Directions for this task >>
Filter these records by the string "will", copying each line that holds it.

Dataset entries
BEGIN
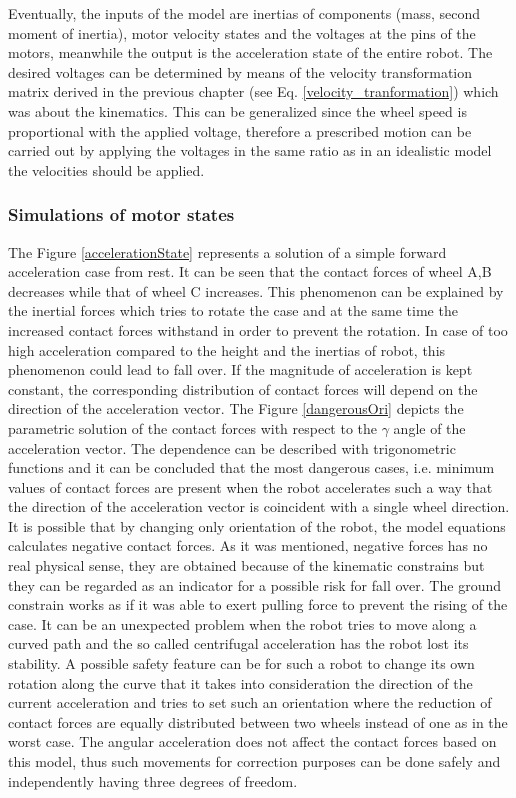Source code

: \documentclass[12pt,english]{article}
\begin{document}
Eventually, the inputs of the model are inertias of components (mass, second moment of inertia), motor velocity states and the voltages at the pins of the motors, meanwhile the output is the acceleration state of the entire robot. The desired voltages can be determined by means of the velocity transformation matrix derived in the previous chapter (see Eq. \ref{velocity_tranformation}) which was about the kinematics. This can be generalized since the wheel speed is proportional with the applied voltage, therefore a prescribed motion can be carried out by applying the voltages in the same ratio as in an idealistic model the velocities should be applied.

\subsubsection{Simulations of motor states}
The Figure \ref{accelerationState} represents a solution of a simple forward acceleration case from rest. It can be seen that the contact forces of wheel A,B decreases while that of wheel C increases. This phenomenon can be explained by the inertial forces which tries to rotate the case and at the same time the increased contact forces withstand in order to prevent the rotation. In case of too high acceleration compared to the height and the inertias of robot, this phenomenon could lead to fall over. 
If the magnitude of acceleration is kept constant, the corresponding distribution of contact forces will depend on the direction of the acceleration vector.
The Figure \ref{dangerousOri} depicts the parametric solution of the contact forces with respect to the $\gamma$ angle of the acceleration vector. The dependence can be described with trigonometric functions and it can be concluded that the most dangerous cases, i.e. minimum values of contact forces are present when the robot accelerates such a way that the direction of the acceleration vector is coincident with a single wheel direction. It is possible that by changing only orientation of the robot, the model equations calculates negative contact forces. As it was mentioned, negative forces has no real physical sense, they are obtained because of the kinematic constrains but they can be regarded as an indicator for a possible risk for fall over. The ground constrain works as if it was able to exert pulling force to prevent the rising of the case. It can be an unexpected problem when the robot tries to move along a curved path and the so called centrifugal acceleration has the robot lost its stability. A possible safety feature can be for such a robot to change its own rotation along the curve that it takes into consideration the direction of the current acceleration and tries to set such an orientation where the reduction of contact forces are equally distributed between two wheels instead of one as in the worst case. The angular acceleration does not affect the contact forces based on this model, thus such movements for correction purposes can be done safely and independently having three degrees of freedom.
\end{document}
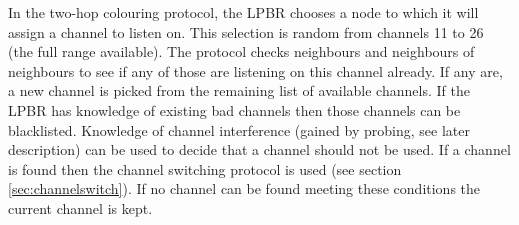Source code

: In the two-hop colouring protocol, the LPBR chooses a node to which it will assign a channel to listen on.  
This selection is random from channels 11 to 26 (the full range available). The protocol checks neighbours and neighbours of neighbours to see if any of those are listening on this channel already. If any are, a new channel is picked from the remaining list of available channels. If the LPBR has knowledge of existing bad channels then those channels can be blacklisted.  Knowledge of channel interference (gained by probing, see later description) can be used to decide that a channel should not be used. If a channel is found then the channel switching protocol is used (see section \ref{sec:channelswitch}). If no channel can be found meeting these conditions the current
channel is kept.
END
Exercise answer >>
If the magnitude of acceleration is kept constant, the corresponding distribution of contact forces will depend on the direction of the acceleration vector.
: In the two-hop colouring protocol, the LPBR chooses a node to which it will assign a channel to listen on.  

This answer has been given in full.